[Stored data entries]
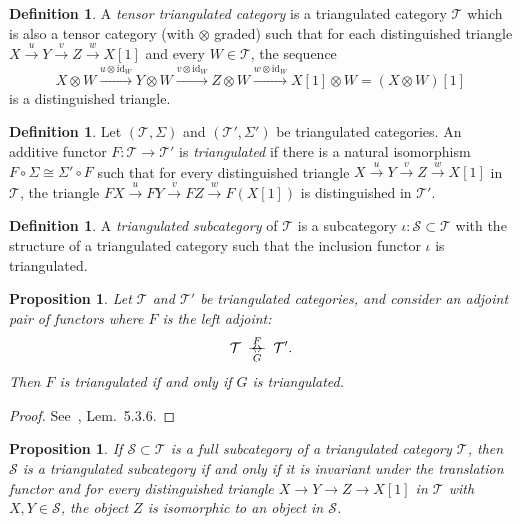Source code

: \documentclass[12pt,a4paper]{article}
\providecommand{\rightleftarrows}{%
  \mathrel{\rightarrow\mkern-14mu\leftarrow}}
\newtheorem{proposition}[theorem]{Proposition}
\theoremstyle{definition}
\newtheorem{definition}[theorem]{Definition}
\newcommand{\id}{\mathrm{id}}
\begin{document}
\begin{definition}\label{def:tensor-triangulated}
A \emph{tensor triangulated category} is a triangulated category
$\mathcal{T}$ which is also a tensor category (with $\otimes$ graded) such that for
each distinguished triangle
$X\xrightarrow{u} Y\xrightarrow{v} Z\xrightarrow{w} X[1]$
and every $W\in\mathcal{T}$, the sequence
\[
  X\otimes W\xrightarrow{u\otimes\id_W} Y\otimes W
  \xrightarrow{v\otimes\id_W} Z\otimes W
  \xrightarrow{w\otimes\id_W} X[1]\otimes W = (X\otimes W)[1]
\]
is a distinguished triangle.
\end{definition}

\begin{definition}\label{def:triangulated-functor}
Let $(\mathcal{T},\Sigma)$ and $(\mathcal{T}',\Sigma')$ be triangulated categories.
An additive functor $F:\mathcal{T}\to\mathcal{T}'$ is \emph{triangulated} if there
is a natural isomorphism $F\circ\Sigma\cong\Sigma'\circ F$ such that for every
distinguished triangle $X\xrightarrow{u}Y\xrightarrow{v}Z\xrightarrow{w}X[1]$
in $\mathcal{T}$, the triangle
$FX\xrightarrow{u}FY\xrightarrow{v}FZ\xrightarrow{w}F(X[1])$ is distinguished in
$\mathcal{T}'$.
\end{definition}

\begin{definition}\label{def:triangulated-subcategory}
A \emph{triangulated subcategory} of $\mathcal{T}$ is a subcategory
$\iota:\mathcal{S}\subset\mathcal{T}$ with the structure of a triangulated category
such that the inclusion functor $\iota$ is triangulated.
\end{definition}

\begin{proposition}\label{prop:adjoint-triangulated}
Let $\mathcal{T}$ and $\mathcal{T}'$ be triangulated categories, and consider an
adjoint pair of functors where $F$ is the left adjoint:
\[
\mathcal{T}\;\overset{F}{\underset{G}{\rightleftarrows}}\;\mathcal{T}'.
\]
Then $F$ is triangulated if and only if $G$ is triangulated.
\end{proposition}
\begin{proof}
See~\cite{Nee01}, Lem.\ 5.3.6.
\end{proof}

\begin{proposition}\label{prop:full-subcategory}
If $\mathcal{S}\subset\mathcal{T}$ is a full subcategory of a triangulated category
$\mathcal{T}$, then $\mathcal{S}$ is a triangulated subcategory if and only if it is
invariant under the translation functor and for every distinguished triangle
$X\to Y\to Z\to X[1]$ in $\mathcal{T}$ with $X,Y\in\mathcal{S}$, the object $Z$ is
isomorphic to an object in $\mathcal{S}$.
\end{proposition}
\end{document}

#### TASK INSTRUCTIONS
Your answer should consist solely of the lines above from the line with "each distinguished triangle" to the line with "An additive functor", both included, reproduced exactly.

#### REPLY TO THE EXERCISE
each distinguished triangle
$X\xrightarrow{u} Y\xrightarrow{v} Z\xrightarrow{w} X[1]$
and every $W\in\mathcal{T}$, the sequence
\[
  X\otimes W\xrightarrow{u\otimes\id_W} Y\otimes W
  \xrightarrow{v\otimes\id_W} Z\otimes W
  \xrightarrow{w\otimes\id_W} X[1]\otimes W = (X\otimes W)[1]
\]
is a distinguished triangle.
\end{definition}

\begin{definition}\label{def:triangulated-functor}
Let $(\mathcal{T},\Sigma)$ and $(\mathcal{T}',\Sigma')$ be triangulated categories.
An additive functor $F:\mathcal{T}\to\mathcal{T}'$ is \emph{triangulated} if there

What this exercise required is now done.